Although the history artifacts of The Computer Museum (TCM) were moved from Boston to Silicon Valley to become the core of the current Computer History Museum, some former TCM educational exhibits and objects were transferred to the Boston Museum of Science where two new computing and technology exhibits were created. The Computing Revolution, an exhibit no longer on display at the Museum of Science, related the history of computing through a variety of hands-on interactive exhibits. Cahners ComputerPlace, previously located in the Blue Wing, Level 1, housed displays ranging from educational video games to an interactive AIBO ERS-7 robot. The first integrated quantum computing system, developed by MOS Director of Strategic Projects Carol Lynn Albert in collaboration with IBM, is on display as part of MOS's computing exhibits.

==Other attractions==
- In 1997, the museum developed a permanent to-scale community Solar System model that physically spanned as far as the Riverside MBTA station (in Newton, Massachusetts).
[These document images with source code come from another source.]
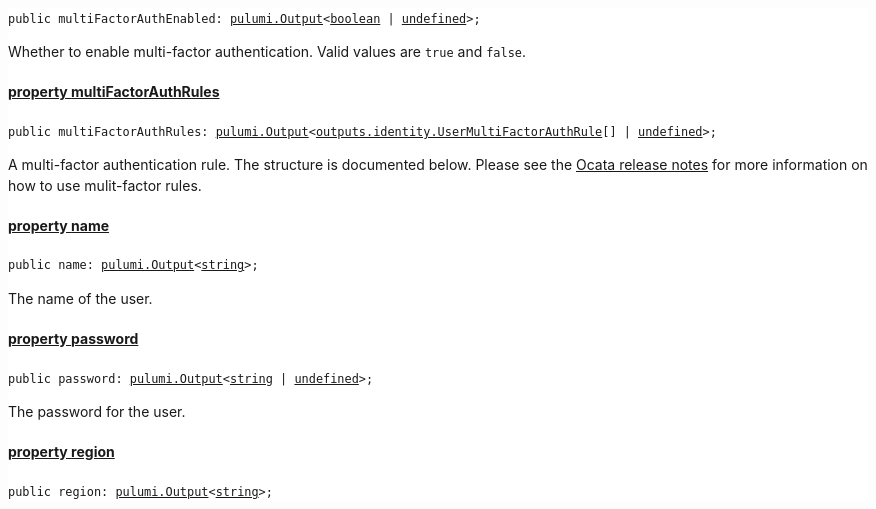 <pre class="highlight"><code><span class='kd'>public </span>multiFactorAuthEnabled: <a href='/docs/reference/pkg/nodejs/pulumi/pulumi/#Output'>pulumi.Output</a>&lt;<span class='kd'><a href='https://developer.mozilla.org/en-US/docs/Web/JavaScript/Reference/Global_Objects/Boolean'>boolean</a></span> | <span class='kd'><a href='https://developer.mozilla.org/en-US/docs/Web/JavaScript/Reference/Global_Objects/undefined'>undefined</a></span>&gt;;</code></pre>

Whether to enable multi-factor
authentication. Valid values are `true` and `false`.

<h4 class="pdoc-member-header" id="User-multiFactorAuthRules">
<a class="pdoc-child-name" href="https://github.com/pulumi/pulumi-openstack/blob/a4f29d6b519c72a3a0487ce0e47dbd135c37903e/sdk/nodejs/identity/user.ts#L121">property <b>multiFactorAuthRules</b></a>
</h4>

<pre class="highlight"><code><span class='kd'>public </span>multiFactorAuthRules: <a href='/docs/reference/pkg/nodejs/pulumi/pulumi/#Output'>pulumi.Output</a>&lt;<a href='/docs/reference/pkg/nodejs/pulumi/openstack/types/output/#UserMultiFactorAuthRule'>outputs.identity.UserMultiFactorAuthRule</a>[] | <span class='kd'><a href='https://developer.mozilla.org/en-US/docs/Web/JavaScript/Reference/Global_Objects/undefined'>undefined</a></span>&gt;;</code></pre>

A multi-factor authentication rule.
The structure is documented below. Please see the
[Ocata release notes](https://docs.openstack.org/releasenotes/keystone/ocata.html)
for more information on how to use mulit-factor rules.

<h4 class="pdoc-member-header" id="User-name">
<a class="pdoc-child-name" href="https://github.com/pulumi/pulumi-openstack/blob/a4f29d6b519c72a3a0487ce0e47dbd135c37903e/sdk/nodejs/identity/user.ts#L125">property <b>name</b></a>
</h4>

<pre class="highlight"><code><span class='kd'>public </span>name: <a href='/docs/reference/pkg/nodejs/pulumi/pulumi/#Output'>pulumi.Output</a>&lt;<span class='kd'><a href='https://developer.mozilla.org/en-US/docs/Web/JavaScript/Reference/Global_Objects/String'>string</a></span>&gt;;</code></pre>

The name of the user.

<h4 class="pdoc-member-header" id="User-password">
<a class="pdoc-child-name" href="https://github.com/pulumi/pulumi-openstack/blob/a4f29d6b519c72a3a0487ce0e47dbd135c37903e/sdk/nodejs/identity/user.ts#L129">property <b>password</b></a>
</h4>

<pre class="highlight"><code><span class='kd'>public </span>password: <a href='/docs/reference/pkg/nodejs/pulumi/pulumi/#Output'>pulumi.Output</a>&lt;<span class='kd'><a href='https://developer.mozilla.org/en-US/docs/Web/JavaScript/Reference/Global_Objects/String'>string</a></span> | <span class='kd'><a href='https://developer.mozilla.org/en-US/docs/Web/JavaScript/Reference/Global_Objects/undefined'>undefined</a></span>&gt;;</code></pre>

The password for the user.

<h4 class="pdoc-member-header" id="User-region">
<a class="pdoc-child-name" href="https://github.com/pulumi/pulumi-openstack/blob/a4f29d6b519c72a3a0487ce0e47dbd135c37903e/sdk/nodejs/identity/user.ts#L135">property <b>region</b></a>
</h4>

<pre class="highlight"><code><span class='kd'>public </span>region: <a href='/docs/reference/pkg/nodejs/pulumi/pulumi/#Output'>pulumi.Output</a>&lt;<span class='kd'><a href='https://developer.mozilla.org/en-US/docs/Web/JavaScript/Reference/Global_Objects/String'>string</a></span>&gt;;</code></pre>
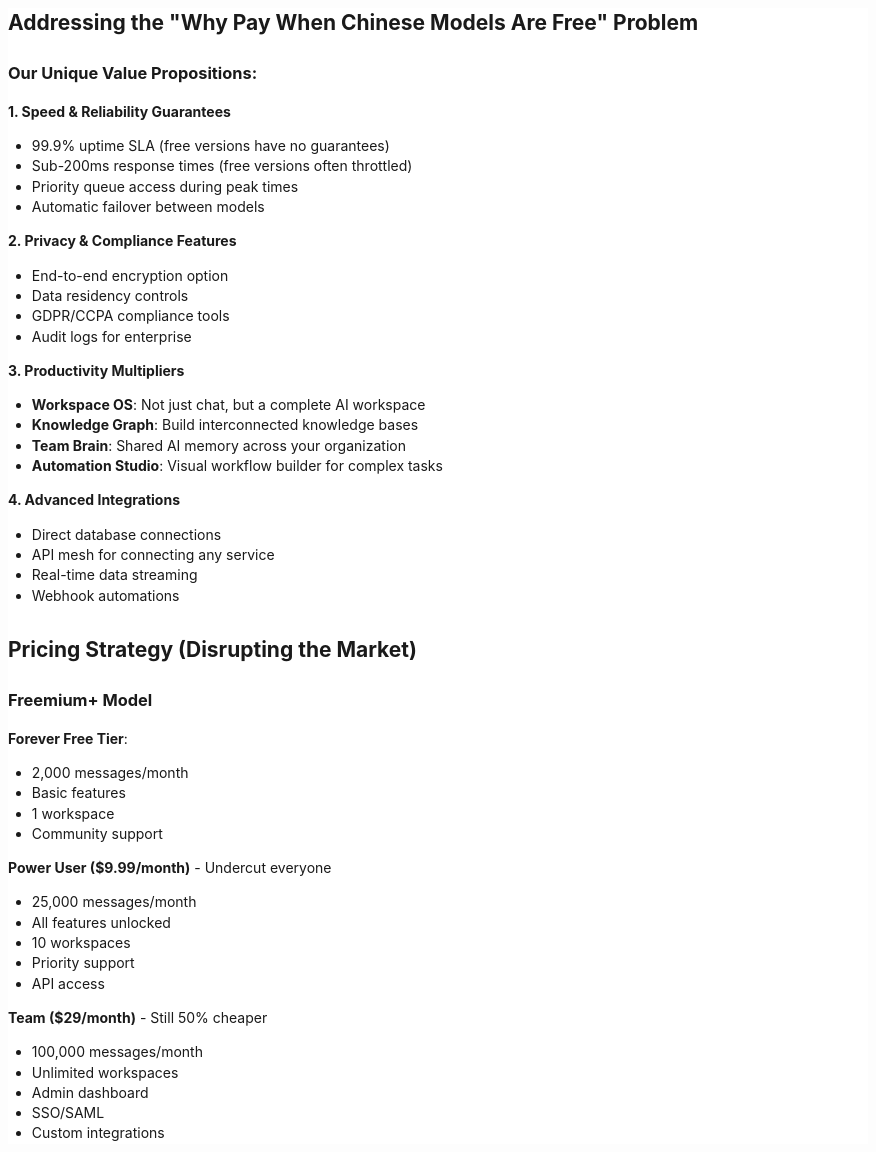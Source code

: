 ## Addressing the "Why Pay When Chinese Models Are Free" Problem

### Our Unique Value Propositions:

**1. Speed & Reliability Guarantees**
- 99.9% uptime SLA (free versions have no guarantees)
- Sub-200ms response times (free versions often throttled)
- Priority queue access during peak times
- Automatic failover between models

**2. Privacy & Compliance Features**
- End-to-end encryption option
- Data residency controls
- GDPR/CCPA compliance tools
- Audit logs for enterprise

**3. Productivity Multipliers**
- **Workspace OS**: Not just chat, but a complete AI workspace
- **Knowledge Graph**: Build interconnected knowledge bases
- **Team Brain**: Shared AI memory across your organization
- **Automation Studio**: Visual workflow builder for complex tasks

**4. Advanced Integrations**
- Direct database connections
- API mesh for connecting any service
- Real-time data streaming
- Webhook automations

## Pricing Strategy (Disrupting the Market)

### Freemium+ Model
**Forever Free Tier**:
- 2,000 messages/month
- Basic features
- 1 workspace
- Community support

**Power User ($9.99/month)** - Undercut everyone
- 25,000 messages/month
- All features unlocked
- 10 workspaces
- Priority support
- API access

**Team ($29/month)** - Still 50% cheaper
- 100,000 messages/month
- Unlimited workspaces
- Admin dashboard
- SSO/SAML
- Custom integrations
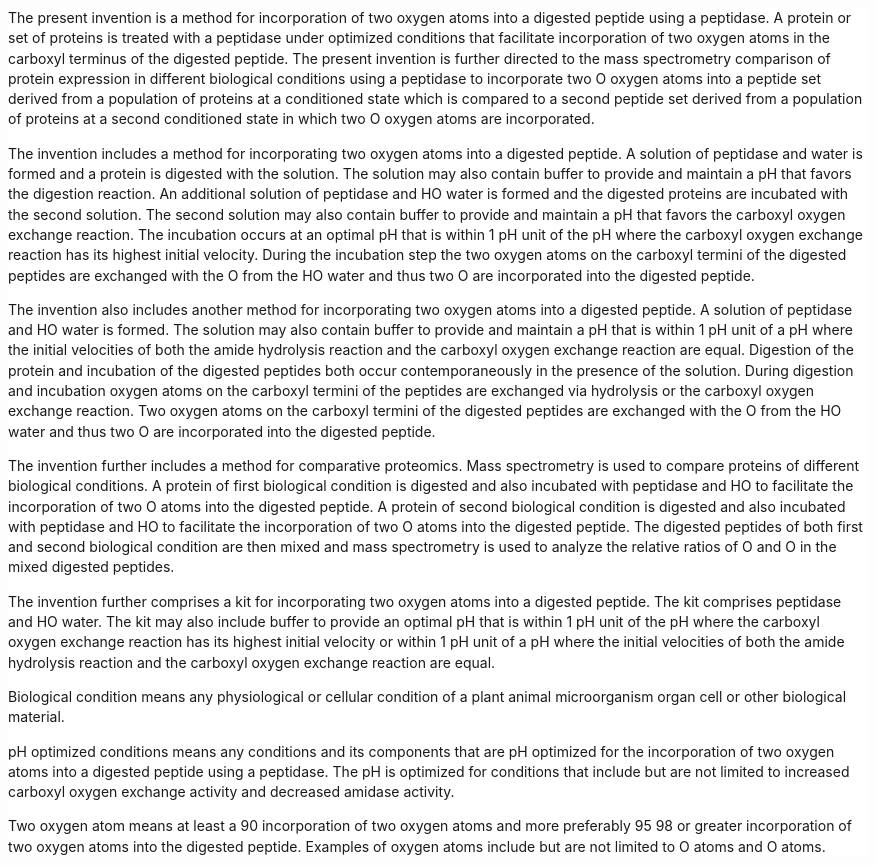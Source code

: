 The present invention is a method for incorporation of two oxygen atoms into a digested peptide using a peptidase. A protein or set of proteins is treated with a peptidase under optimized conditions that facilitate incorporation of two oxygen atoms in the carboxyl terminus of the digested peptide. The present invention is further directed to the mass spectrometry comparison of protein expression in different biological conditions using a peptidase to incorporate two O oxygen atoms into a peptide set derived from a population of proteins at a conditioned state which is compared to a second peptide set derived from a population of proteins at a second conditioned state in which two O oxygen atoms are incorporated.

The invention includes a method for incorporating two oxygen atoms into a digested peptide. A solution of peptidase and water is formed and a protein is digested with the solution. The solution may also contain buffer to provide and maintain a pH that favors the digestion reaction. An additional solution of peptidase and HO water is formed and the digested proteins are incubated with the second solution. The second solution may also contain buffer to provide and maintain a pH that favors the carboxyl oxygen exchange reaction. The incubation occurs at an optimal pH that is within 1 pH unit of the pH where the carboxyl oxygen exchange reaction has its highest initial velocity. During the incubation step the two oxygen atoms on the carboxyl termini of the digested peptides are exchanged with the O from the HO water and thus two O are incorporated into the digested peptide.

The invention also includes another method for incorporating two oxygen atoms into a digested peptide. A solution of peptidase and HO water is formed. The solution may also contain buffer to provide and maintain a pH that is within 1 pH unit of a pH where the initial velocities of both the amide hydrolysis reaction and the carboxyl oxygen exchange reaction are equal. Digestion of the protein and incubation of the digested peptides both occur contemporaneously in the presence of the solution. During digestion and incubation oxygen atoms on the carboxyl termini of the peptides are exchanged via hydrolysis or the carboxyl oxygen exchange reaction. Two oxygen atoms on the carboxyl termini of the digested peptides are exchanged with the O from the HO water and thus two O are incorporated into the digested peptide.

The invention further includes a method for comparative proteomics. Mass spectrometry is used to compare proteins of different biological conditions. A protein of first biological condition is digested and also incubated with peptidase and HO to facilitate the incorporation of two O atoms into the digested peptide. A protein of second biological condition is digested and also incubated with peptidase and HO to facilitate the incorporation of two O atoms into the digested peptide. The digested peptides of both first and second biological condition are then mixed and mass spectrometry is used to analyze the relative ratios of O and O in the mixed digested peptides.

The invention further comprises a kit for incorporating two oxygen atoms into a digested peptide. The kit comprises peptidase and HO water. The kit may also include buffer to provide an optimal pH that is within 1 pH unit of the pH where the carboxyl oxygen exchange reaction has its highest initial velocity or within 1 pH unit of a pH where the initial velocities of both the amide hydrolysis reaction and the carboxyl oxygen exchange reaction are equal.

 Biological condition means any physiological or cellular condition of a plant animal microorganism organ cell or other biological material.

 pH optimized conditions means any conditions and its components that are pH optimized for the incorporation of two oxygen atoms into a digested peptide using a peptidase. The pH is optimized for conditions that include but are not limited to increased carboxyl oxygen exchange activity and decreased amidase activity.

 Two oxygen atom means at least a 90 incorporation of two oxygen atoms and more preferably 95 98 or greater incorporation of two oxygen atoms into the digested peptide. Examples of oxygen atoms include but are not limited to O atoms and O atoms.

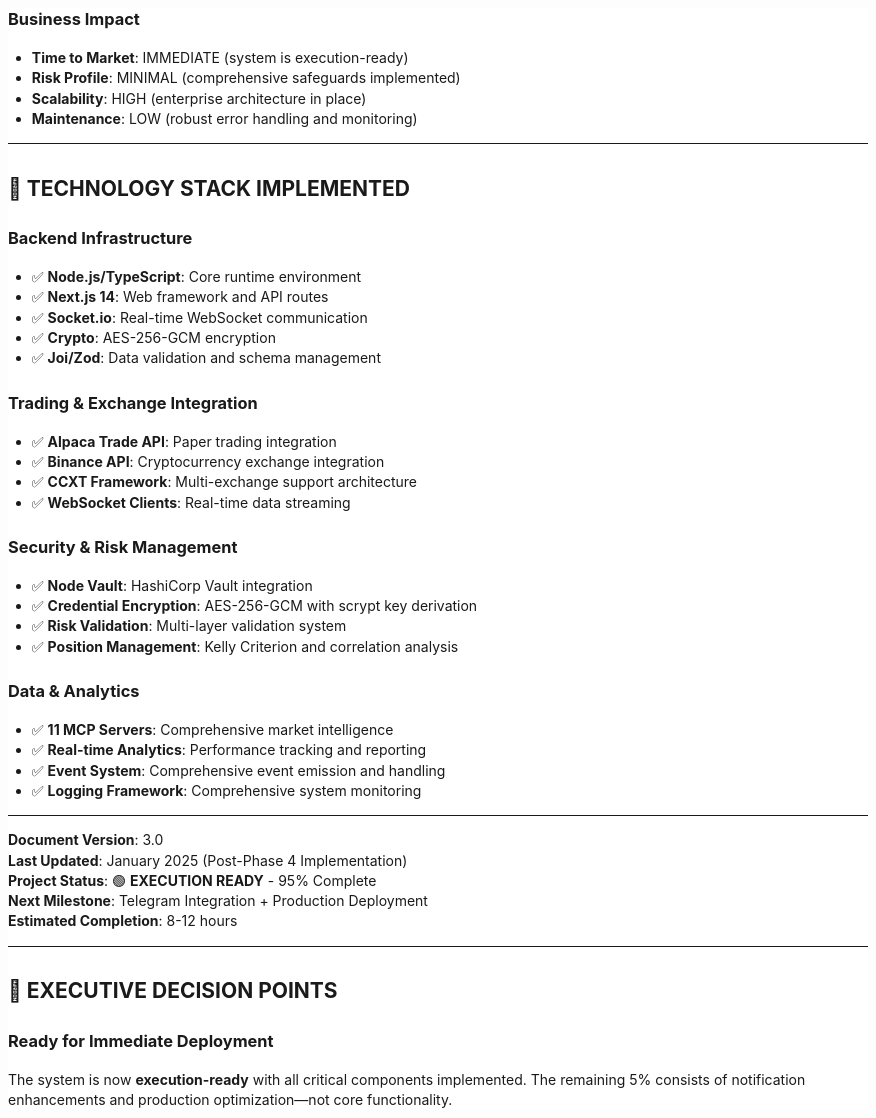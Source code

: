 ### **Business Impact**
- **Time to Market**: IMMEDIATE (system is execution-ready)
- **Risk Profile**: MINIMAL (comprehensive safeguards implemented)
- **Scalability**: HIGH (enterprise architecture in place)
- **Maintenance**: LOW (robust error handling and monitoring)

---

## 📝 **TECHNOLOGY STACK IMPLEMENTED**

### **Backend Infrastructure**
- ✅ **Node.js/TypeScript**: Core runtime environment
- ✅ **Next.js 14**: Web framework and API routes
- ✅ **Socket.io**: Real-time WebSocket communication
- ✅ **Crypto**: AES-256-GCM encryption
- ✅ **Joi/Zod**: Data validation and schema management

### **Trading & Exchange Integration**
- ✅ **Alpaca Trade API**: Paper trading integration
- ✅ **Binance API**: Cryptocurrency exchange integration
- ✅ **CCXT Framework**: Multi-exchange support architecture
- ✅ **WebSocket Clients**: Real-time data streaming

### **Security & Risk Management**
- ✅ **Node Vault**: HashiCorp Vault integration
- ✅ **Credential Encryption**: AES-256-GCM with scrypt key derivation
- ✅ **Risk Validation**: Multi-layer validation system
- ✅ **Position Management**: Kelly Criterion and correlation analysis

### **Data & Analytics**
- ✅ **11 MCP Servers**: Comprehensive market intelligence
- ✅ **Real-time Analytics**: Performance tracking and reporting
- ✅ **Event System**: Comprehensive event emission and handling
- ✅ **Logging Framework**: Comprehensive system monitoring

---

**Document Version**: 3.0  
**Last Updated**: January 2025 (Post-Phase 4 Implementation)  
**Project Status**: 🟢 **EXECUTION READY** - 95% Complete  
**Next Milestone**: Telegram Integration + Production Deployment  
**Estimated Completion**: 8-12 hours  

---

## 🎯 **EXECUTIVE DECISION POINTS**

### **Ready for Immediate Deployment**
The system is now **execution-ready** with all critical components implemented. The remaining 5% consists of notification enhancements and production optimization—not core functionality.
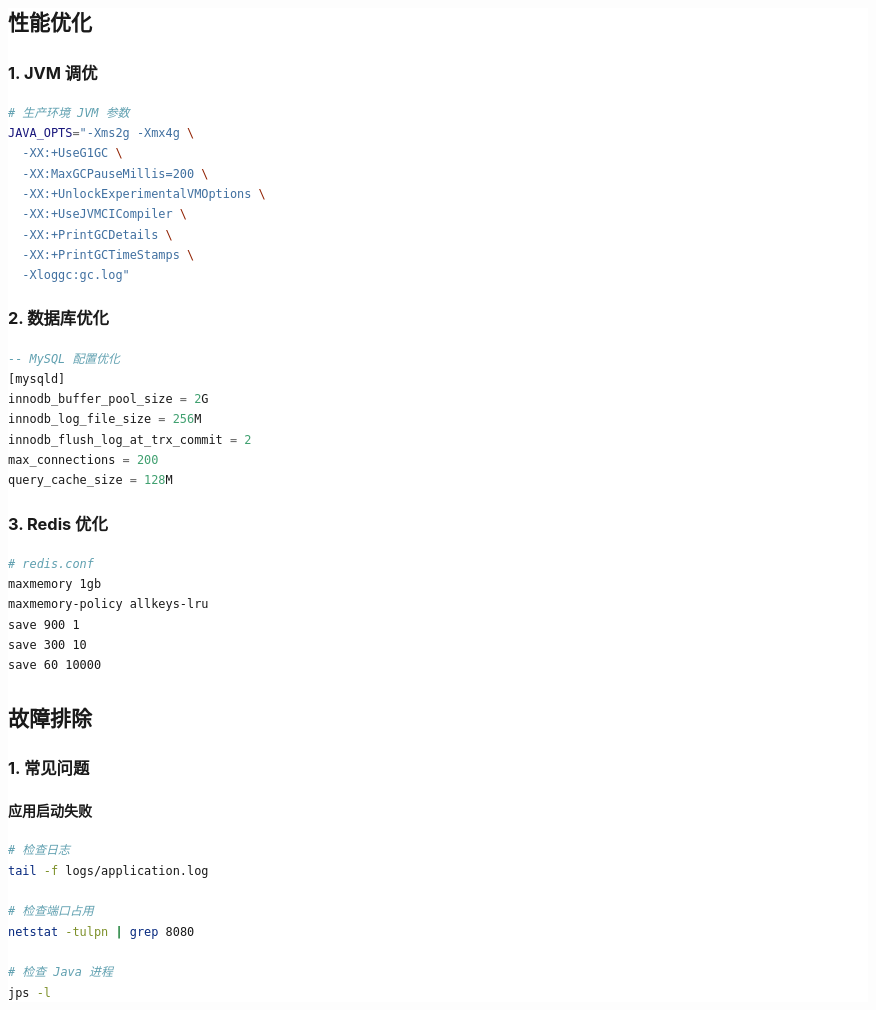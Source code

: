 ## 性能优化

### 1. JVM 调优

```bash
# 生产环境 JVM 参数
JAVA_OPTS="-Xms2g -Xmx4g \
  -XX:+UseG1GC \
  -XX:MaxGCPauseMillis=200 \
  -XX:+UnlockExperimentalVMOptions \
  -XX:+UseJVMCICompiler \
  -XX:+PrintGCDetails \
  -XX:+PrintGCTimeStamps \
  -Xloggc:gc.log"
```

### 2. 数据库优化

```sql
-- MySQL 配置优化
[mysqld]
innodb_buffer_pool_size = 2G
innodb_log_file_size = 256M
innodb_flush_log_at_trx_commit = 2
max_connections = 200
query_cache_size = 128M
```

### 3. Redis 优化

```bash
# redis.conf
maxmemory 1gb
maxmemory-policy allkeys-lru
save 900 1
save 300 10
save 60 10000
```

## 故障排除

### 1. 常见问题

#### 应用启动失败

```bash
# 检查日志
tail -f logs/application.log

# 检查端口占用
netstat -tulpn | grep 8080

# 检查 Java 进程
jps -l
```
This model was featured in the first episode of the PBS Kids show FETCH! with Ruff Ruffman, where several children participate in a scavenger hunt to find all of the bronze model planets (including the former ninth planet Pluto, as the show premiered before Pluto was downgraded), scattered all throughout Greater Boston. The bronze models of the Sun, Mercury, and Venus were located on the museum grounds. However, in 2015 several of the scale models were removed from their original locations, and their current status is unknown as of 2024. As of 2023, only the model of Mars still remained, inside Cambridgeside Galleria Mall. The nearest known surviving scale model is a walkable 200 m installation on the third floor of the Infinite Corridor at MIT.
- Construction began on a rooftop Wind Turbine Lab in 2009. The lab tests nine wind turbines from five different manufacturers on the roof of the museum. An exhibit in the Blue Wing, Catching the Wind, included a live data stream on how much electricity each turbine was producing.